• **MATERIAL SHOWN**:
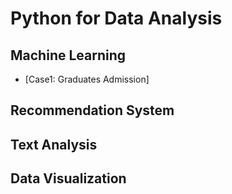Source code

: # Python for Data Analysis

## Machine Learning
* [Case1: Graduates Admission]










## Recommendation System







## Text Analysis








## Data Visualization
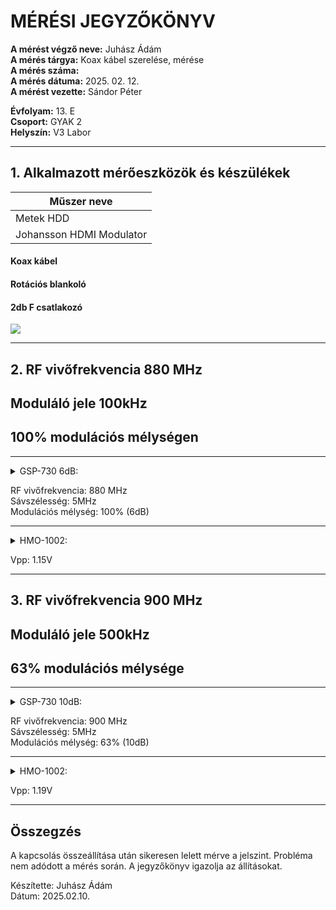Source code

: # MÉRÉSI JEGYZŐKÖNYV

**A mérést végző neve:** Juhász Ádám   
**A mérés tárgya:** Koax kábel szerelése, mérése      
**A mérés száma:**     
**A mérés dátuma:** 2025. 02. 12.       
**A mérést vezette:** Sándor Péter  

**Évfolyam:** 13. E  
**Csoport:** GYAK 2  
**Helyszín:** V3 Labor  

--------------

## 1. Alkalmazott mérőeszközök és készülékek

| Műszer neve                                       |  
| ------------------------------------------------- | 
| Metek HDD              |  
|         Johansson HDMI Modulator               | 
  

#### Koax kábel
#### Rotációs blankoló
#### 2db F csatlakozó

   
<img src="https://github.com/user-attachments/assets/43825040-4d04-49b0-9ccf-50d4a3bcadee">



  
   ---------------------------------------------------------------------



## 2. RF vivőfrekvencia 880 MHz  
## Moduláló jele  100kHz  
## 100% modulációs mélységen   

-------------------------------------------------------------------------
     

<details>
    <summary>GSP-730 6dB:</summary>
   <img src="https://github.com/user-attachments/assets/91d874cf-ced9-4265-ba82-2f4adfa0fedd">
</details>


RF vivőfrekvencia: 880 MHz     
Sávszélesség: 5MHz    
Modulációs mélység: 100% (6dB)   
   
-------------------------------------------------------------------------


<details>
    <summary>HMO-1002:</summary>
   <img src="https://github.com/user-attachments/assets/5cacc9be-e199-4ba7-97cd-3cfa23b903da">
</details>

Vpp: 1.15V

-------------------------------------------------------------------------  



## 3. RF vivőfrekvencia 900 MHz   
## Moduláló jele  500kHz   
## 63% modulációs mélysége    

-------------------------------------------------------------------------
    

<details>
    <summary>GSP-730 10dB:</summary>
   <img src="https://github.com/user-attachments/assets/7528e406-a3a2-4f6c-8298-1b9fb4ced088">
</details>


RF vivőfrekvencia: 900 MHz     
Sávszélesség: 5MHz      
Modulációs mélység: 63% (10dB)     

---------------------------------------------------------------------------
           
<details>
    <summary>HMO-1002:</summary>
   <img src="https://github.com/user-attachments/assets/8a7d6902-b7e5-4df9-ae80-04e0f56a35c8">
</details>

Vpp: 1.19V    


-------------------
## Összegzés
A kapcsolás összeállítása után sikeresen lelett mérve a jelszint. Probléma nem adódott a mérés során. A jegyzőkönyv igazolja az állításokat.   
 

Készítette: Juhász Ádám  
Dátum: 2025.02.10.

• **AIM OF THE TASK**:
Pictures are to be left out; the records above must be repeated word for word.

• **RESPONSE AREA**:
Source code

: # Python for Data Analysis

## Machine Learning
* [Case1: Graduates Admission]










## Recommendation System







## Text Analysis








## Data Visualization
Source code

: # MÉRÉSI JEGYZŐKÖNYV

**A mérést végző neve:** Juhász Ádám   
**A mérés tárgya:** Koax kábel szerelése, mérése      
**A mérés száma:**     
**A mérés dátuma:** 2025. 02. 12.       
**A mérést vezette:** Sándor Péter  

**Évfolyam:** 13. E  
**Csoport:** GYAK 2  
**Helyszín:** V3 Labor  

--------------

## 1. Alkalmazott mérőeszközök és készülékek

| Műszer neve                                       |  
| ------------------------------------------------- | 
| Metek HDD              |  
|         Johansson HDMI Modulator               | 
  

#### Koax kábel
#### Rotációs blankoló
#### 2db F csatlakozó

   
<img src="https://github.com/user-attachments/assets/43825040-4d04-49b0-9ccf-50d4a3bcadee">



  
   ---------------------------------------------------------------------



## 2. RF vivőfrekvencia 880 MHz  
## Moduláló jele  100kHz  
## 100% modulációs mélységen   

-------------------------------------------------------------------------
     

<details>
    <summary>GSP-730 6dB:</summary>
   <img src="https://github.com/user-attachments/assets/91d874cf-ced9-4265-ba82-2f4adfa0fedd">
</details>


RF vivőfrekvencia: 880 MHz     
Sávszélesség: 5MHz    
Modulációs mélység: 100% (6dB)   
   
-------------------------------------------------------------------------


<details>
    <summary>HMO-1002:</summary>
   <img src="https://github.com/user-attachments/assets/5cacc9be-e199-4ba7-97cd-3cfa23b903da">
</details>

Vpp: 1.15V

-------------------------------------------------------------------------  



## 3. RF vivőfrekvencia 900 MHz   
## Moduláló jele  500kHz   
## 63% modulációs mélysége    

-------------------------------------------------------------------------
    

<details>
    <summary>GSP-730 10dB:</summary>
   <img src="https://github.com/user-attachments/assets/7528e406-a3a2-4f6c-8298-1b9fb4ced088">
</details>


RF vivőfrekvencia: 900 MHz     
Sávszélesség: 5MHz      
Modulációs mélység: 63% (10dB)     

---------------------------------------------------------------------------
           
<details>
    <summary>HMO-1002:</summary>
   <img src="https://github.com/user-attachments/assets/8a7d6902-b7e5-4df9-ae80-04e0f56a35c8">
</details>

Vpp: 1.19V    


-------------------
## Összegzés
A kapcsolás összeállítása után sikeresen lelett mérve a jelszint. Probléma nem adódott a mérés során. A jegyzőkönyv igazolja az állításokat.   
 

Készítette: Juhász Ádám  
Dátum: 2025.02.10.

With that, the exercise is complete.